Duchess consort of Saxony
- Tenure: 28 March 1072 – 18 June 1095
- Born: c. 1050
- Died: 18 June 1095
- Burial: St. Michaelis, Lüneburg
- Spouse: Ulric I, Margrave of Carniola Magnus, Duke of Saxony
- Issue: Ulric II, Margrave of Carniola Poppo II, Margrave of Carniola Richardis Adelaide Walburga Wulfhilde of Saxony Eilika of Saxony
- House: Árpád dynasty
- Father: Béla I of Hungary
- Mother: Richeza of Poland

= Sophia of Hungary, Duchess of Saxony =

Sophia of Hungary (c. 1050 - 18 June 1095), a member of the royal Árpád dynasty, was a Margravine of Istria and Carniola from about 1062 until 1070, by her first marriage with Margrave Ulric I, as well as Duchess of Saxony from 1072 until her death, by her second marriage with Duke Magnus Billung.

== Life ==
Sophia was the daughter of King Béla I of Hungary (c. 1020 – 1063) and his consort Richeza of Poland.

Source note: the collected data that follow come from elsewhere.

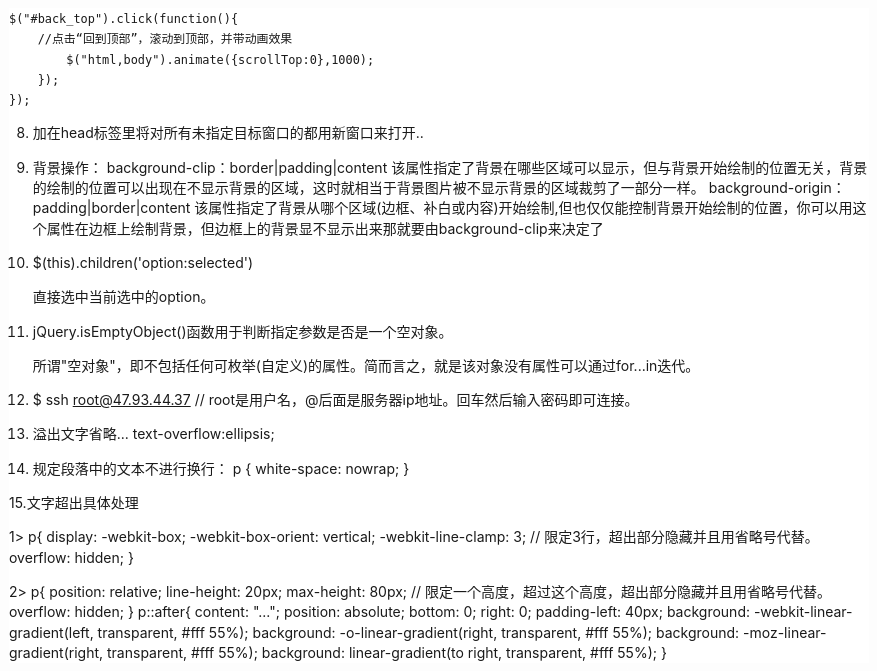     $("#back_top").click(function(){
        //点击“回到顶部”，滚动到顶部，并带动画效果
            $("html,body").animate({scrollTop:0},1000);
        }); 
    });

8. <base target="_blank"> 加在head标签里将对所有未指定目标窗口的都用新窗口来打开..

9. 背景操作：
	background-clip：border|padding|content
	该属性指定了背景在哪些区域可以显示，但与背景开始绘制的位置无关，背景的绘制的位置可以出现在不显示背景的区域，这时就相当于背景图片被不显示背景的区域裁剪了一部分一样。
	background-origin：padding|border|content
	该属性指定了背景从哪个区域(边框、补白或内容)开始绘制,但也仅仅能控制背景开始绘制的位置，你可以用这个属性在边框上绘制背景，但边框上的背景显不显示出来那就要由background-clip来决定了


10. $(this).children('option:selected')
	
	直接选中当前选中的option。
	
11. jQuery.isEmptyObject()函数用于判断指定参数是否是一个空对象。

	所谓"空对象"，即不包括任何可枚举(自定义)的属性。简而言之，就是该对象没有属性可以通过for...in迭代。

12. $ ssh root@47.93.44.37          // root是用户名，@后面是服务器ip地址。回车然后输入密码即可连接。



13. 溢出文字省略...
	text-overflow:ellipsis;

14. 规定段落中的文本不进行换行：
	p
 	 {
 	     white-space: nowrap;
  	  }


15.文字超出具体处理

   1> p{
	display: -webkit-box;
	-webkit-box-orient: vertical;
	-webkit-line-clamp: 3;   // 限定3行，超出部分隐藏并且用省略号代替。
	overflow: hidden;
       }



   2> p{
	position: relative; 
	line-height: 20px; 
	max-height: 80px;    // 限定一个高度，超过这个高度，超出部分隐藏并且用省略号代替。
	overflow: hidden;
     }
    p::after{
	content: "..."; 
	position: absolute; 
	bottom: 0; right: 0; 
	padding-left: 40px;
        background: -webkit-linear-gradient(left, transparent, #fff 55%);
        background: -o-linear-gradient(right, transparent, #fff 55%);
        background: -moz-linear-gradient(right, transparent, #fff 55%);
        background: linear-gradient(to right, transparent, #fff 55%);
     }
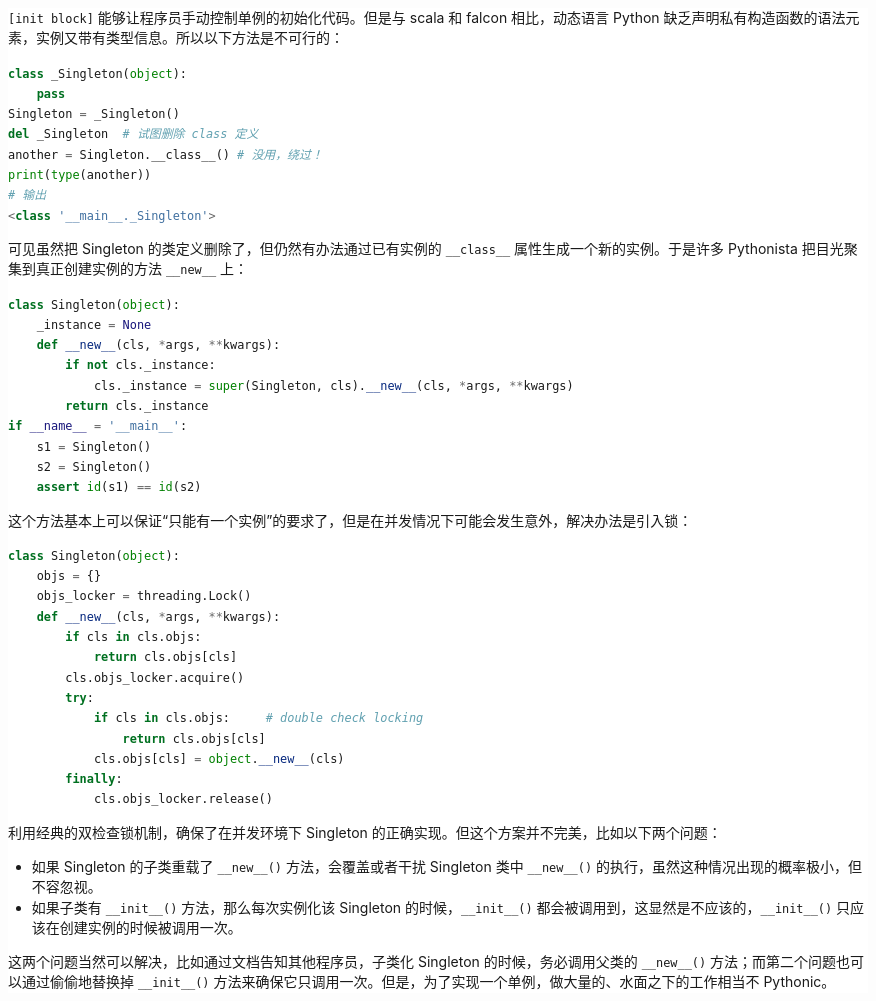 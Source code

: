 `[init block]` 能够让程序员手动控制单例的初始化代码。但是与 scala 和 falcon 相比，动态语言 Python 缺乏声明私有构造函数的语法元素，实例又带有类型信息。所以以下方法是不可行的：

```python
class _Singleton(object):
    pass
Singleton = _Singleton()
del _Singleton	# 试图删除 class 定义
another = Singleton.__class__()	# 没用，绕过！
print(type(another))
# 输出
<class '__main__._Singleton'>
```

可见虽然把 Singleton 的类定义删除了，但仍然有办法通过已有实例的 `__class__` 属性生成一个新的实例。于是许多 Pythonista 把目光聚集到真正创建实例的方法 `__new__` 上：

```python
class Singleton(object):
    _instance = None
    def __new__(cls, *args, **kwargs):
        if not cls._instance:
            cls._instance = super(Singleton, cls).__new__(cls, *args, **kwargs)
        return cls._instance
if __name__ = '__main__':
    s1 = Singleton()
    s2 = Singleton()
    assert id(s1) == id(s2)
```

这个方法基本上可以保证“只能有一个实例”的要求了，但是在并发情况下可能会发生意外，解决办法是引入锁：

```python
class Singleton(object):
    objs = {}
    objs_locker = threading.Lock()
    def __new__(cls, *args, **kwargs):
        if cls in cls.objs:
            return cls.objs[cls]
        cls.objs_locker.acquire()
        try:
            if cls in cls.objs:	    # double check locking
                return cls.objs[cls]
            cls.objs[cls] = object.__new__(cls)
        finally:
            cls.objs_locker.release()
```

利用经典的双检查锁机制，确保了在并发环境下 Singleton 的正确实现。但这个方案并不完美，比如以下两个问题：

* 如果 Singleton 的子类重载了 `__new__()` 方法，会覆盖或者干扰 Singleton 类中 `__new__()` 的执行，虽然这种情况出现的概率极小，但不容忽视。
* 如果子类有 `__init__()` 方法，那么每次实例化该 Singleton 的时候，`__init__()` 都会被调用到，这显然是不应该的，`__init__()` 只应该在创建实例的时候被调用一次。

这两个问题当然可以解决，比如通过文档告知其他程序员，子类化 Singleton 的时候，务必调用父类的 `__new__()` 方法；而第二个问题也可以通过偷偷地替换掉 `__init__()` 方法来确保它只调用一次。但是，为了实现一个单例，做大量的、水面之下的工作相当不 Pythonic。
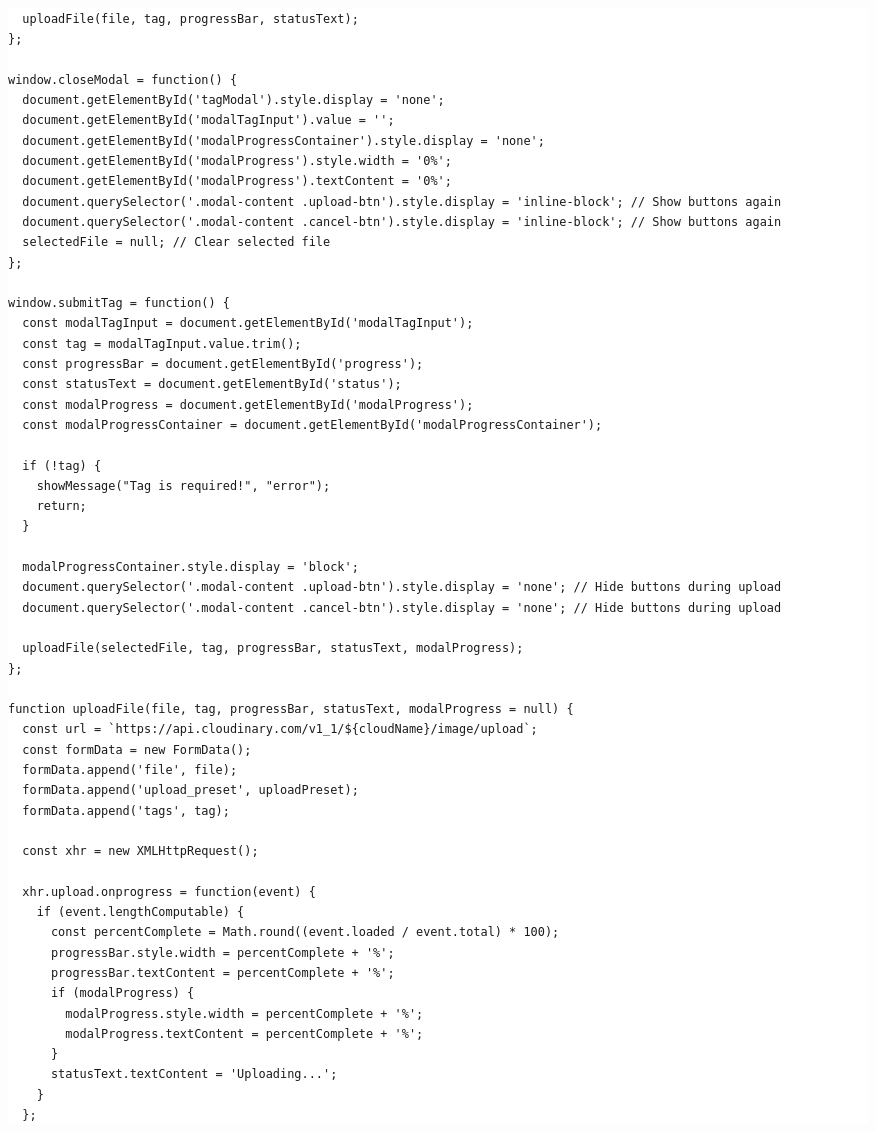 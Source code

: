       uploadFile(file, tag, progressBar, statusText);
    };

    window.closeModal = function() {
      document.getElementById('tagModal').style.display = 'none';
      document.getElementById('modalTagInput').value = '';
      document.getElementById('modalProgressContainer').style.display = 'none';
      document.getElementById('modalProgress').style.width = '0%';
      document.getElementById('modalProgress').textContent = '0%';
      document.querySelector('.modal-content .upload-btn').style.display = 'inline-block'; // Show buttons again
      document.querySelector('.modal-content .cancel-btn').style.display = 'inline-block'; // Show buttons again
      selectedFile = null; // Clear selected file
    };

    window.submitTag = function() {
      const modalTagInput = document.getElementById('modalTagInput');
      const tag = modalTagInput.value.trim();
      const progressBar = document.getElementById('progress');
      const statusText = document.getElementById('status');
      const modalProgress = document.getElementById('modalProgress');
      const modalProgressContainer = document.getElementById('modalProgressContainer');

      if (!tag) {
        showMessage("Tag is required!", "error");
        return;
      }

      modalProgressContainer.style.display = 'block';
      document.querySelector('.modal-content .upload-btn').style.display = 'none'; // Hide buttons during upload
      document.querySelector('.modal-content .cancel-btn').style.display = 'none'; // Hide buttons during upload

      uploadFile(selectedFile, tag, progressBar, statusText, modalProgress);
    };

    function uploadFile(file, tag, progressBar, statusText, modalProgress = null) {
      const url = `https://api.cloudinary.com/v1_1/${cloudName}/image/upload`;
      const formData = new FormData();
      formData.append('file', file);
      formData.append('upload_preset', uploadPreset);
      formData.append('tags', tag);

      const xhr = new XMLHttpRequest();

      xhr.upload.onprogress = function(event) {
        if (event.lengthComputable) {
          const percentComplete = Math.round((event.loaded / event.total) * 100);
          progressBar.style.width = percentComplete + '%';
          progressBar.textContent = percentComplete + '%';
          if (modalProgress) {
            modalProgress.style.width = percentComplete + '%';
            modalProgress.textContent = percentComplete + '%';
          }
          statusText.textContent = 'Uploading...';
        }
      };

Her father, ruler in the former Principality of Nitra at the time of her birth, fled to Poland during dynastical struggles with his brother King Andrew I. In 1060 he returned to Hungary and, with Polish support, assumed the throne at Esztergom.

Béla's daughter Sophia initially was engaged to Margrave William of Meissen, who had been sent to Hungary with an Imperial army by Dowager Empress Agnes of Poitou. William was arrested by Béla, who nevertheless admired his bravery. However, he died unexpectedly in 1062, before he could marry Sophia. She then married his nephew Margrave Ulric I of Carniola. Her husband, a loyal supporter of the German royal Salian dynasty, made use of his excellent contacts with the Hungarian ruler and enlarged his Istrian territories against the resistance of the Patriarchs of Aquileia and the Republic of Venice. By 1063, he held extended estates along the Adriatic coast down to Fiume (Rijeka) which later were elevated to the Duchy of Merania; his possessions were officially confirmed by King Henry IV of Germany.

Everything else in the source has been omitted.